2024年5月27日(月)

世界潮流を読む 岡崎研究所論評集

2024年3月11日

 やはり、米国は唯一の戦略的競争相手中国の抑止を考えれば、本来は国防費の抜本的拡充を図る必要がある。換言すれば、それまでは、同盟国・同志国が共通の挑戦中国に対応する「責任」を分担していかなければならない(チャレンジ・シェアリングの時代)。

ウクライナか台湾か、ではない

 次に、台湾併合のインパクトはウクライナ敗北のインパクトに比べ、米国の関与度、自由民主秩序に与える影響、経済的インパクト等の全ての面で相当大きいので、ウクライナが現実の危機であっても、台湾という将来の危機への対応を優先すべき、という指摘にも賛同できる。ただ、一つ欠けているのは、ウクライナの敗北が台湾に関する中国の計算に与える影響に対する評価だ。
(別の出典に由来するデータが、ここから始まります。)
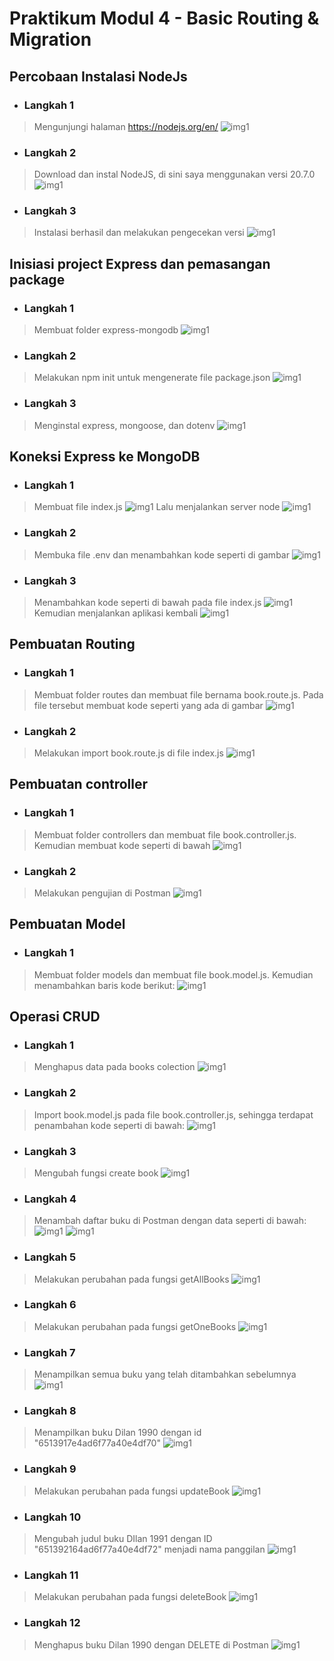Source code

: # Praktikum Modul 4 - Basic Routing & Migration

## Percobaan Instalasi NodeJs
* ### Langkah 1
> Mengunjungi halaman https://nodejs.org/en/
![img1](../screenshot/3-1.png)
* ### Langkah 2
> Download dan instal NodeJS, di sini saya menggunakan versi 20.7.0
![img1](../screenshot/3-2.png)
* ### Langkah 3
> Instalasi berhasil dan melakukan pengecekan versi
![img1](../screenshot/3-3.png)

## Inisiasi project Express dan pemasangan package
* ### Langkah 1
> Membuat folder express-mongodb
![img1](../screenshot/3-1b.png)
* ### Langkah 2
> Melakukan npm init untuk mengenerate file package.json
![img1](../screenshot/3-2b.png)
* ### Langkah 3
> Menginstal express, mongoose, dan dotenv
![img1](../screenshot/3-3b.png)

## Koneksi Express ke MongoDB
* ### Langkah 1
> Membuat file index.js
![img1](../screenshot/3-1c.png)
> Lalu menjalankan server node
![img1](../screenshot/3-1c2.png)
* ### Langkah 2
> Membuka file .env dan menambahkan kode seperti di gambar
![img1](../screenshot/3-2c.png)
* ### Langkah 3
> Menambahkan kode seperti di bawah pada file index.js
![img1](../screenshot/3-4c.png)
> Kemudian menjalankan aplikasi kembali
![img1](../screenshot/3-4c2.png)

## Pembuatan Routing
* ### Langkah 1
> Membuat folder routes dan membuat file bernama book.route.js. Pada file tersebut membuat kode seperti yang ada di gambar
![img1](../screenshot/3-4d.png)
* ### Langkah 2
> Melakukan import book.route.js di file index.js
![img1](../screenshot/3-5d.png)

## Pembuatan controller
* ### Langkah 1
> Membuat folder controllers dan membuat file book.controller.js. Kemudian membuat kode seperti di bawah
![img1](../screenshot/3-6e.png)
* ### Langkah 2
> Melakukan pengujian di Postman
![img1](../screenshot/3-7e.png)


## Pembuatan Model
* ### Langkah 1
> Membuat folder models dan membuat file book.model.js. Kemudian menambahkan baris kode berikut:
![img1](../screenshot/3.-3f.png)


## Operasi CRUD
* ### Langkah 1
> Menghapus data pada books colection
![img1](../screenshot/3-1g.png)
* ### Langkah 2
> Import book.model.js pada file book.controller.js, sehingga terdapat penambahan kode seperti di bawah:
![img1](../screenshot/3-2g.png)
* ### Langkah 3
> Mengubah fungsi create book
![img1](../screenshot/3-3g.png)
* ### Langkah 4
> Menambah daftar buku di Postman dengan data seperti di bawah:
![img1](../screenshot/3-4g.png)
![img1](../screenshot/3-4g2.png)
* ### Langkah 5
> Melakukan perubahan pada fungsi getAllBooks
![img1](../screenshot/3-5g.png)
* ### Langkah 6
> Melakukan perubahan pada fungsi getOneBooks
![img1](../screenshot/3-6g.png)
* ### Langkah 7
> Menampilkan semua buku yang telah ditambahkan sebelumnya
![img1](../screenshot/3-7g.png)
* ### Langkah 8
> Menampilkan buku Dilan 1990 dengan id "6513917e4ad6f77a40e4df70"
![img1](../screenshot/3-8g.png)
* ### Langkah 9
> Melakukan perubahan pada fungsi updateBook
![img1](../screenshot/3-9g.png)
* ### Langkah 10
> Mengubah judul buku DIlan 1991 dengan ID "651392164ad6f77a40e4df72" menjadi nama panggilan
![img1](../screenshot/3-10g.png)
* ### Langkah 11
> Melakukan perubahan pada fungsi deleteBook
![img1](../screenshot/3-11g.png)
* ### Langkah 12
> Menghapus buku Dilan 1990 dengan DELETE di Postman
![img1](../screenshot/3-12g.png)
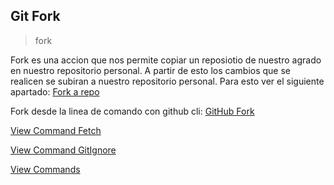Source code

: ## Git Fork

> fork

Fork es una accion que nos permite copiar un reposiotio de nuestro agrado en nuestro repositorio personal.
A partir de esto los cambios que se realicen se subiran a nuestro repositorio personal.
Para esto ver el siguiente apartado: [Fork a repo](https://docs.github.com/en/get-started/quickstart/fork-a-repo)

Fork desde la linea de comando con github cli: [GitHub Fork](https://www.theserverside.com/blog/Coffee-Talk-Java-News-Stories-and-Opinions/command-line-GitHub-fork-CLI-terminal-shell)

[View Command Fetch](Fetch.md)

[View Command GitIgnore](GitIgnore.md)

[View Commands](../Commands.md)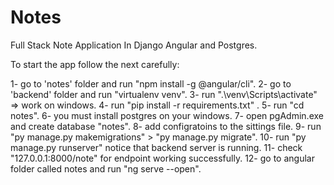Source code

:# Notes
Full Stack Note Application In Django Angular and Postgres.

To start the app follow the next carefully:

1-  go to 'notes' folder and run "npm install -g @angular/cli".
2-  go to 'backend' folder and run "virtualenv venv".
3-  run ".\venv\Scripts\activate" => work on windows.
4-  run "pip install -r requirements.txt" .
5-  run "cd notes".
6-  you must install postgres on your windows.
7-  open pgAdmin.exe and create database "notes".
8-  add configratoins to the sittings file.
9-  run "py manage.py makemigrations" > "py manage.py migrate".
10- run "py manage.py runserver" notice that backend server is running. 
11- check "127.0.0.1:8000/note" for endpoint working successfully.
12- go to angular folder called notes and run "ng serve --open".
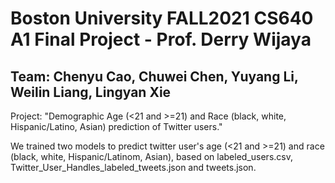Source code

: # Boston University FALL2021 CS640 A1 Final Project - Prof. Derry Wijaya
## Team: Chenyu Cao, Chuwei Chen, Yuyang Li, Weilin Liang, Lingyan Xie

Project: "Demographic Age (<21 and >=21) and Race (black, white, Hispanic/Latino, Asian) prediction of Twitter users." 

We trained two models to predict twitter user's age (<21 and >=21) and race (black, white, Hispanic/Latinom, Asian), based on labeled_users.csv,  Twitter_User_Handles_labeled_tweets.json and tweets.json.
 やはり、あからさまな侵略に対して、西側の分断で十分対応できなかったことによりロシアが得をしたと言う結果になった場合、これが中国の意思に与える影響は相当大きいと思われる。だから、ウクライナか台湾かではなく、両方が必要なのだ。

 その意味からも、この論説の最終結論(ウクライナ支援積極派のように中国の脅威がずっと先だと言う賭けはしないが、消極派のようにウクライナを見捨てもしない)には完全に同意する。